Dalla vicenda “Dal Molin” la nostra Chiesa deve uscire più matura, più capace di interrogarsi quotidianamente su tali questioni, in grado di proporre percorsi di fede in Gesù Cristo e di missionarietà, in particolare per i laici, chiamati ad essere testimoni del Signore risorto nella storia, accettando anche le provocazioni che questa propone” (dal Documento pubblicato sul settimanale diocesano “La Voce dei Berici del 25.2.07).
b. Diversamente, ed in modo opposto, vi sono i soggetti che, individualmente e in modo associato, si sono mobilitati, esplicitamente e fermamente, contro la nuova base militare americana. Vi cito, ad esempio, il “Gruppo Famiglie per la pace”, le Comunità Papa Giovanni XXIII, il gruppo vicentino di Pax Christi che sta ricostituendosi, alcuni Gruppi Scout, e così via.
Si sono svolte due partecipate Assemblee di riflessione e di discernimento, ed incontri nelle Parrocchie e ovunque ci chiamassero ad esprimere dubbi e perplessità, contrarietà e opposizioni ai progetti di morte; sono in programma Veglie di preghiera e diffusione ulteriore di materiale informativo, continuando, così, il nostro cammino di resistenza cristiana.
Vi leggo - anche a mo' di conclusione e di auspicio rispetto all'impegno della Chiesa - ciò che mi è capitato di scrivere nel mio intervento pubblico del 13 dicembre 2006, apparso pure, successivamente, sul Settimanale Diocesano: “Mi aspetto, ora, come credente e pastore di questa Chiesa che è in Vicenza, una bella presa di posizione dei cristiani, obiettori di coscienza per scelta: obiettori agli eserciti, obiettori alla produzione e commercio delle armi, obiettori alle guerre.
Di che cosa ci dobbiamo vergognare, noi cristiani?
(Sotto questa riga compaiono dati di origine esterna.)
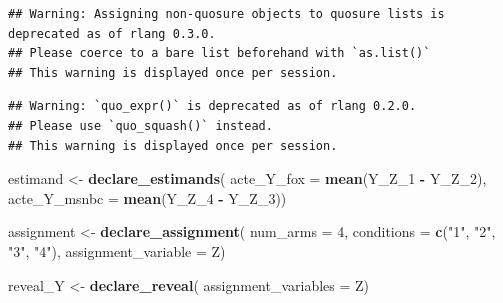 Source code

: \documentclass[]{article}
\newenvironment{Shaded}{\begin{snugshade}}{\end{snugshade}}
\newcommand{\DataTypeTok}[1]{\textcolor[rgb]{0.13,0.29,0.53}{#1}}
\newcommand{\DecValTok}[1]{\textcolor[rgb]{0.00,0.00,0.81}{#1}}
\newcommand{\KeywordTok}[1]{\textcolor[rgb]{0.13,0.29,0.53}{\textbf{#1}}}
\newcommand{\NormalTok}[1]{#1}
\newcommand{\OperatorTok}[1]{\textcolor[rgb]{0.81,0.36,0.00}{\textbf{#1}}}
\newcommand{\StringTok}[1]{\textcolor[rgb]{0.31,0.60,0.02}{#1}}
\begin{document}
\begin{verbatim}
## Warning: Assigning non-quosure objects to quosure lists is deprecated as of rlang 0.3.0.
## Please coerce to a bare list beforehand with `as.list()`
## This warning is displayed once per session.
\end{verbatim}

\begin{verbatim}
## Warning: `quo_expr()` is deprecated as of rlang 0.2.0.
## Please use `quo_squash()` instead.
## This warning is displayed once per session.
\end{verbatim}

\begin{Shaded}
\begin{Highlighting}[]
\NormalTok{estimand <{-}}\StringTok{ }\KeywordTok{declare\_estimands}\NormalTok{(}
  \DataTypeTok{acte\_Y\_fox =} \KeywordTok{mean}\NormalTok{(Y\_Z\_}\DecValTok{1} \OperatorTok{{-}}\StringTok{ }\NormalTok{Y\_Z\_}\DecValTok{2}\NormalTok{),}
  \DataTypeTok{acte\_Y\_msnbc =} \KeywordTok{mean}\NormalTok{(Y\_Z\_}\DecValTok{4} \OperatorTok{{-}}\StringTok{ }\NormalTok{Y\_Z\_}\DecValTok{3}\NormalTok{))}

\NormalTok{assignment <{-}}\StringTok{ }\KeywordTok{declare\_assignment}\NormalTok{(}
  \DataTypeTok{num\_arms =} \DecValTok{4}\NormalTok{,}
  \DataTypeTok{conditions =} \KeywordTok{c}\NormalTok{(}\StringTok{"1"}\NormalTok{, }\StringTok{"2"}\NormalTok{, }\StringTok{"3"}\NormalTok{, }\StringTok{"4"}\NormalTok{),}
  \DataTypeTok{assignment\_variable =}\NormalTok{ Z)}

\NormalTok{reveal\_Y <{-}}\StringTok{ }\KeywordTok{declare\_reveal}\NormalTok{(}
  \DataTypeTok{assignment\_variables =}\NormalTok{ Z)}


\end{Highlighting}
\end{Shaded}
\end{document}
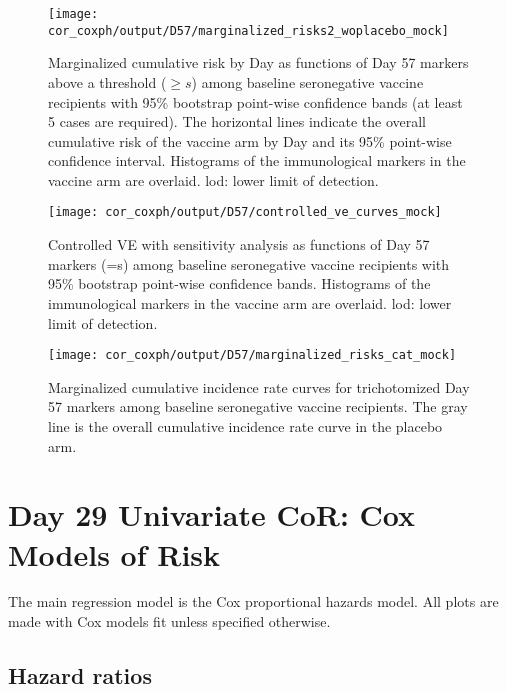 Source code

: \documentclass[
]{article}
\begin{document}
\begin{figure}[H]
    \centering
    \texttt{[image: cor\_coxph/output/D57/marginalized\_risks2\_woplacebo\_mock]}
    \caption{Marginalized cumulative risk by Day \protect as functions of Day 57 markers above a threshold ($\geq s$) among baseline seronegative vaccine recipients with 95\% bootstrap point-wise confidence bands (at least 5 cases are required). The horizontal lines indicate the overall cumulative risk of the vaccine arm by Day \protect and its 95\% point-wise confidence interval. Histograms of the immunological markers in the vaccine arm are overlaid. lod: lower limit of detection.}
\end{figure}

\begin{figure}[H]
    \centering
    \texttt{[image: cor\_coxph/output/D57/controlled\_ve\_curves\_mock]}
    \caption{Controlled VE with sensitivity analysis as functions of Day 57 markers (=s) among baseline seronegative vaccine recipients with 95\% bootstrap point-wise confidence bands. Histograms of the immunological markers in the vaccine arm are overlaid. lod: lower limit of detection.}
\end{figure}

\begin{figure}[H]
    \centering
    \texttt{[image: cor\_coxph/output/D57/marginalized\_risks\_cat\_mock]}
    \caption{Marginalized cumulative incidence rate curves for trichotomized Day 57 markers among baseline seronegative vaccine recipients. The gray line is the overall cumulative incidence rate curve in the placebo arm.}
\end{figure}

\clearpage

\renewcommand{\pathCoRoutput}{cor_coxph/output/D29}

\hypertarget{cor-coxph}{%
\section{Day 29 Univariate CoR: Cox Models of Risk}\label{cor-coxph}}

The main regression model is the Cox proportional hazards model. All plots are made with Cox models fit unless specified otherwise.

\hypertarget{hazard-ratios-1}{%
\subsection{Hazard ratios}\label{hazard-ratios-1}}
\end{document}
Di essere nonviolenti? Di voler destinare i soldi per i poveri del mondo e non per le armi? Di essere per l’abolizione della pena di morte? Ma è assurdo...
Sarebbe bello se la nostra Chiesa locale prendesse posizione con chiarezza, come fece la Chiesa pugliese, quando, volendo i programmi militari della Nato, trasformare la Puglia in “arco di guerra” (portaerei per il Mediteranneo e il Medioriente), contrappose, la sua vocazione ad essere, invece, “arco(baleno) di pace”, come si esprimeva don Tonino Bello (tanto stimato, ora...; tanto citato, “usato” da tutti)”.
Sì, credo che questo dobbiamo fare, oggi, come Chiesa, vicentina ed italiana: non, come mi capita di notare sempre più spesso, di usare abbondantemente e ovunque i bei testi "spirituali" di don Tonino Bello, ma di continuare, con la riflessione e la vita, l'atteggiamento e le scelte che lui stesso ha vissuto, dandoci testimonianza e indicazione di cosa significhi,... e anche cosa comporti, una vera e autentica profezia del Vangelo della pace che incroci, oggi e sempre, la “resistenza dal basso”.
* Nota: per la prima di questo intervento mi sono avvalso del contributo fondamentale che mi ha offerto Enrico Marchesini, del “Comitato No Dal Molin”, che qui ringrazio sentitamente.